### Work item
Retype, exactly and completely, the listing that comes next, skipping its images.

### Input
++++

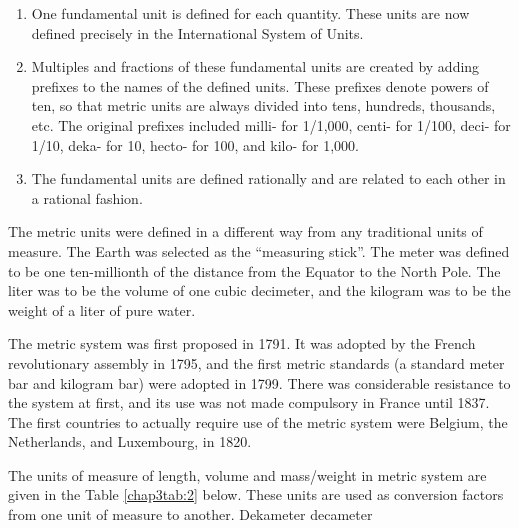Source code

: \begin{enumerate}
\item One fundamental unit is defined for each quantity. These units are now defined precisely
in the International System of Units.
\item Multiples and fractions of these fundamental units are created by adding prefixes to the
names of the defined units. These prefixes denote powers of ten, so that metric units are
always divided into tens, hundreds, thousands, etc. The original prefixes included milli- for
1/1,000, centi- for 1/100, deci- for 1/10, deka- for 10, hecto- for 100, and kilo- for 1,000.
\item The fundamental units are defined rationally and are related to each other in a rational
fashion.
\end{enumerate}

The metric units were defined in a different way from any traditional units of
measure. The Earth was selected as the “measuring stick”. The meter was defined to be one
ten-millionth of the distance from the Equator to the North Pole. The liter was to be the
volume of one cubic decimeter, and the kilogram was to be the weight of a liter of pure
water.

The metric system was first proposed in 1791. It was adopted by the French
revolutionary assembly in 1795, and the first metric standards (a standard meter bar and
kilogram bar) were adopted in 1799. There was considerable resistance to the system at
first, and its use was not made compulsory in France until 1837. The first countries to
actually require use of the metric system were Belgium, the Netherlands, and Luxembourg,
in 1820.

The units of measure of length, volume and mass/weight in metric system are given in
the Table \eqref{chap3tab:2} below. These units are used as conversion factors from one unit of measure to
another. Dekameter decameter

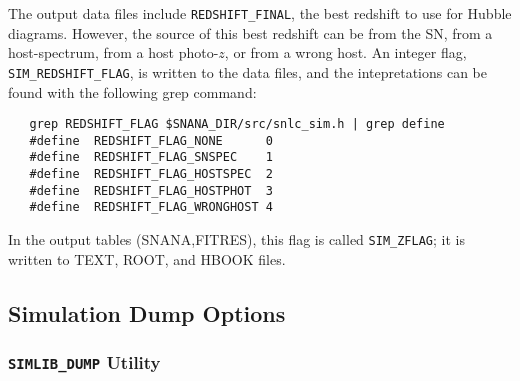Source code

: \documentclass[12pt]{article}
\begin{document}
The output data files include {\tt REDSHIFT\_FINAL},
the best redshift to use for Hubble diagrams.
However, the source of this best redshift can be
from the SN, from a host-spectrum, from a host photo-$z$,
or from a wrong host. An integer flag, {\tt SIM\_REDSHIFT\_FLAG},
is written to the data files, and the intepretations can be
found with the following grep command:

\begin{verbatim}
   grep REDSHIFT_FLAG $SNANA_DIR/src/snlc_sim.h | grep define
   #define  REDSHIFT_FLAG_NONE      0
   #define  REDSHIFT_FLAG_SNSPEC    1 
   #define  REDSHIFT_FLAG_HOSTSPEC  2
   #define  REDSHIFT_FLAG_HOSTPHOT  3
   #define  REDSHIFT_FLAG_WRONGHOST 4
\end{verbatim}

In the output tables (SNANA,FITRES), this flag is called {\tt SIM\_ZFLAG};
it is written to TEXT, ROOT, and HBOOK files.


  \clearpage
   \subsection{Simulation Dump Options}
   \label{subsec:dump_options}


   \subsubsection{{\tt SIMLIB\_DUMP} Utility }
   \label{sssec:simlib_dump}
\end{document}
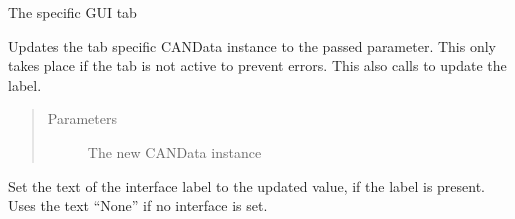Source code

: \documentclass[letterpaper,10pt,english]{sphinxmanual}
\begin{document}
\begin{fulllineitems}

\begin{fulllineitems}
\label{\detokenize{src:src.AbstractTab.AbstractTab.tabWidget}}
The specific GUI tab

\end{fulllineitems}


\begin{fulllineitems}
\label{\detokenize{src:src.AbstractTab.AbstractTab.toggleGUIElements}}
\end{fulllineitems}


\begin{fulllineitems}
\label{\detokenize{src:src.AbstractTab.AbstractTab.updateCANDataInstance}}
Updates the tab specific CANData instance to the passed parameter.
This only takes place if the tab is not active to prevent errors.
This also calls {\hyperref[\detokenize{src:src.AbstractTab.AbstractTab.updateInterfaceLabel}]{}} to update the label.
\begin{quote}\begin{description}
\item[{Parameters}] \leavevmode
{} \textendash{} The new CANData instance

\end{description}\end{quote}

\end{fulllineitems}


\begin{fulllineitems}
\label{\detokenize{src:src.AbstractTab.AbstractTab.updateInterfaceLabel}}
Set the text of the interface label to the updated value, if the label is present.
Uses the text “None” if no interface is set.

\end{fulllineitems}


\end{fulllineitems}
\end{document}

++++

### Answer box
Source code

: \begin{enumerate}
\item One fundamental unit is defined for each quantity. These units are now defined precisely
in the International System of Units.
\item Multiples and fractions of these fundamental units are created by adding prefixes to the
names of the defined units. These prefixes denote powers of ten, so that metric units are
always divided into tens, hundreds, thousands, etc. The original prefixes included milli- for
1/1,000, centi- for 1/100, deci- for 1/10, deka- for 10, hecto- for 100, and kilo- for 1,000.
\item The fundamental units are defined rationally and are related to each other in a rational
fashion.
\end{enumerate}

The metric units were defined in a different way from any traditional units of
measure. The Earth was selected as the “measuring stick”. The meter was defined to be one
ten-millionth of the distance from the Equator to the North Pole. The liter was to be the
volume of one cubic decimeter, and the kilogram was to be the weight of a liter of pure
water.

The metric system was first proposed in 1791. It was adopted by the French
revolutionary assembly in 1795, and the first metric standards (a standard meter bar and
kilogram bar) were adopted in 1799. There was considerable resistance to the system at
first, and its use was not made compulsory in France until 1837. The first countries to
actually require use of the metric system were Belgium, the Netherlands, and Luxembourg,
in 1820.

The units of measure of length, volume and mass/weight in metric system are given in
the Table \eqref{chap3tab:2} below. These units are used as conversion factors from one unit of measure to
another. Dekameter decameter

Source code

: \documentclass[12pt]{article}
\begin{document}
The output data files include {\tt REDSHIFT\_FINAL},
the best redshift to use for Hubble diagrams.
However, the source of this best redshift can be
from the SN, from a host-spectrum, from a host photo-$z$,
or from a wrong host. An integer flag, {\tt SIM\_REDSHIFT\_FLAG},
is written to the data files, and the intepretations can be
found with the following grep command:

\begin{verbatim}
   grep REDSHIFT_FLAG $SNANA_DIR/src/snlc_sim.h | grep define
   #define  REDSHIFT_FLAG_NONE      0
   #define  REDSHIFT_FLAG_SNSPEC    1 
   #define  REDSHIFT_FLAG_HOSTSPEC  2
   #define  REDSHIFT_FLAG_HOSTPHOT  3
   #define  REDSHIFT_FLAG_WRONGHOST 4
\end{verbatim}

In the output tables (SNANA,FITRES), this flag is called {\tt SIM\_ZFLAG};
it is written to TEXT, ROOT, and HBOOK files.


  \clearpage
   \subsection{Simulation Dump Options}
   \label{subsec:dump_options}


   \subsubsection{{\tt SIMLIB\_DUMP} Utility }
   \label{sssec:simlib_dump}
\end{document}
Source code

: \documentclass[letterpaper,10pt,english]{sphinxmanual}
\begin{document}
\begin{fulllineitems}

\begin{fulllineitems}
\label{\detokenize{src:src.AbstractTab.AbstractTab.tabWidget}}
The specific GUI tab

\end{fulllineitems}


\begin{fulllineitems}
\label{\detokenize{src:src.AbstractTab.AbstractTab.toggleGUIElements}}
\end{fulllineitems}


\begin{fulllineitems}
\label{\detokenize{src:src.AbstractTab.AbstractTab.updateCANDataInstance}}
Updates the tab specific CANData instance to the passed parameter.
This only takes place if the tab is not active to prevent errors.
This also calls {\hyperref[\detokenize{src:src.AbstractTab.AbstractTab.updateInterfaceLabel}]{}} to update the label.
\begin{quote}\begin{description}
\item[{Parameters}] \leavevmode
{} \textendash{} The new CANData instance

\end{description}\end{quote}

\end{fulllineitems}


\begin{fulllineitems}
\label{\detokenize{src:src.AbstractTab.AbstractTab.updateInterfaceLabel}}
Set the text of the interface label to the updated value, if the label is present.
Uses the text “None” if no interface is set.

\end{fulllineitems}


\end{fulllineitems}
\end{document}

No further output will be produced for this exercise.